Problem

When preserve_prepared is enabled, prepared transactions must survive a crash and be recoverable with their original timestamps intact. The roundup_timestamps connection-level configuration modifies timestamps at the time they are applied — rounding a commit or durable timestamp up to the current oldest or stable timestamp to avoid ordering violations.

These two features are semantically incompatible: roundup_timestamps can silently alter the prepared transaction's timestamps, producing a different on-disk state than what the application intended. After a crash and restart with preserve_prepared, the engine will attempt to recover prepared transactions using potentially-rounded timestamps that the application never explicitly set, which can cause:

• Timestamp ordering invariants to be violated on recovery
• Prepared transaction state to be unrecoverable or incorrect
• Silent data corruption in MVCC history

Proposed Fix

Add a validation check (either at connection open time or when a prepared transaction first sets a timestamp) that returns WT_EINVAL if both roundup_timestamps (for the prepare or commit sub-options) and preserve_prepared are active simultaneously.

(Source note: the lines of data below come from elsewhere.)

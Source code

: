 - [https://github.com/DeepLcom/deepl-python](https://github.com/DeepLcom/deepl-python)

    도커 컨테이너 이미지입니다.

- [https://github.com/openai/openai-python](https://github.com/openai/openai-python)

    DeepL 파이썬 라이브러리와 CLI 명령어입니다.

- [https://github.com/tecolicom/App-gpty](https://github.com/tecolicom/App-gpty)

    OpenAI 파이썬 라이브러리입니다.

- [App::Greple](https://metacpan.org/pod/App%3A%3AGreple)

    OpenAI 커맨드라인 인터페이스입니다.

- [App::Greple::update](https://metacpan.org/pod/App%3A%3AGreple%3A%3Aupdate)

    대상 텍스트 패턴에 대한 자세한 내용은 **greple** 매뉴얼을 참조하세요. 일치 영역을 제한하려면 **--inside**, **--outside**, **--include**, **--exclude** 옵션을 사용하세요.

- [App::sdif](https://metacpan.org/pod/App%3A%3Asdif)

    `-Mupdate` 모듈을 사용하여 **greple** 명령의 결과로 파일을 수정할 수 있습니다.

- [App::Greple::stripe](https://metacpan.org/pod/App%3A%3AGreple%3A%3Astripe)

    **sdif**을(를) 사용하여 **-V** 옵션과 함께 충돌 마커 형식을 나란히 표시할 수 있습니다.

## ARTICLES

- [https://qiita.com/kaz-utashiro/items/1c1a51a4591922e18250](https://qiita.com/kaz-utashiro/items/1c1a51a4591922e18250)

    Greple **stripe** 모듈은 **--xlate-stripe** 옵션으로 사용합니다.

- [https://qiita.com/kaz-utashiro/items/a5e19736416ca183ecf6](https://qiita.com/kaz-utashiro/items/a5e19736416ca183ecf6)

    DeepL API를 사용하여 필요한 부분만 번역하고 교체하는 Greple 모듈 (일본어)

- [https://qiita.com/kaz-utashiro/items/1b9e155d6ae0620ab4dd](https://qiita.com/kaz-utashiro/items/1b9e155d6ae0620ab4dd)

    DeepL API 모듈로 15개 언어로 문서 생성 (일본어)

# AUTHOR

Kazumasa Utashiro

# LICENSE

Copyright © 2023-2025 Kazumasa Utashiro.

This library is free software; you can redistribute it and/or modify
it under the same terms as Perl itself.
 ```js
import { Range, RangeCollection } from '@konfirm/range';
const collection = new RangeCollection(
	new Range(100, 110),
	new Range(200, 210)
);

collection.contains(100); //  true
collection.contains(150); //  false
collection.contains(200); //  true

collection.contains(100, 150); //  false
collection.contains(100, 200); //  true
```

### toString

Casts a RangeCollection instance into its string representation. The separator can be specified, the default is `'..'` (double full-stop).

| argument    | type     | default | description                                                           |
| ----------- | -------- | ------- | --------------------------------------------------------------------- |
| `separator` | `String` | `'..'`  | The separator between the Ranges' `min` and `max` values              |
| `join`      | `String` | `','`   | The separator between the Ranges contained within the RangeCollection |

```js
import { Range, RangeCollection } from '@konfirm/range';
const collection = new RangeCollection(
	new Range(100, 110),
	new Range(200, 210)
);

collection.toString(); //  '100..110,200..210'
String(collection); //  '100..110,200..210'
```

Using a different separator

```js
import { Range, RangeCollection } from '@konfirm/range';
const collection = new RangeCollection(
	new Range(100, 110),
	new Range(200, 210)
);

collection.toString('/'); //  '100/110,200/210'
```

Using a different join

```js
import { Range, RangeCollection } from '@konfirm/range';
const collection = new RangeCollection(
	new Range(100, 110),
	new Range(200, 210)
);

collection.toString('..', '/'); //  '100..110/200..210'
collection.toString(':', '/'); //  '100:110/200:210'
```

The check should be placed in the timestamp-setting path (_wt_txn_set_timestamp or the connection config validation in _wt_conn_config_init) with a clear error message explaining the incompatibility.

Acceptance Criteria

• Opening a connection with both roundup_timestamps and preserve_prepared enabled produces a WT_EINVAL error with an informative message, OR setting a prepared timestamp on a session where both are in effect produces WT_EINVAL.
• Existing tests for preserve_prepared and roundup_timestamps individually continue to pass.
• A new test (Python suite or csuite) covers the disallowed combination.
• Public API documentation (api_data.py or config comment) is updated to note the restriction.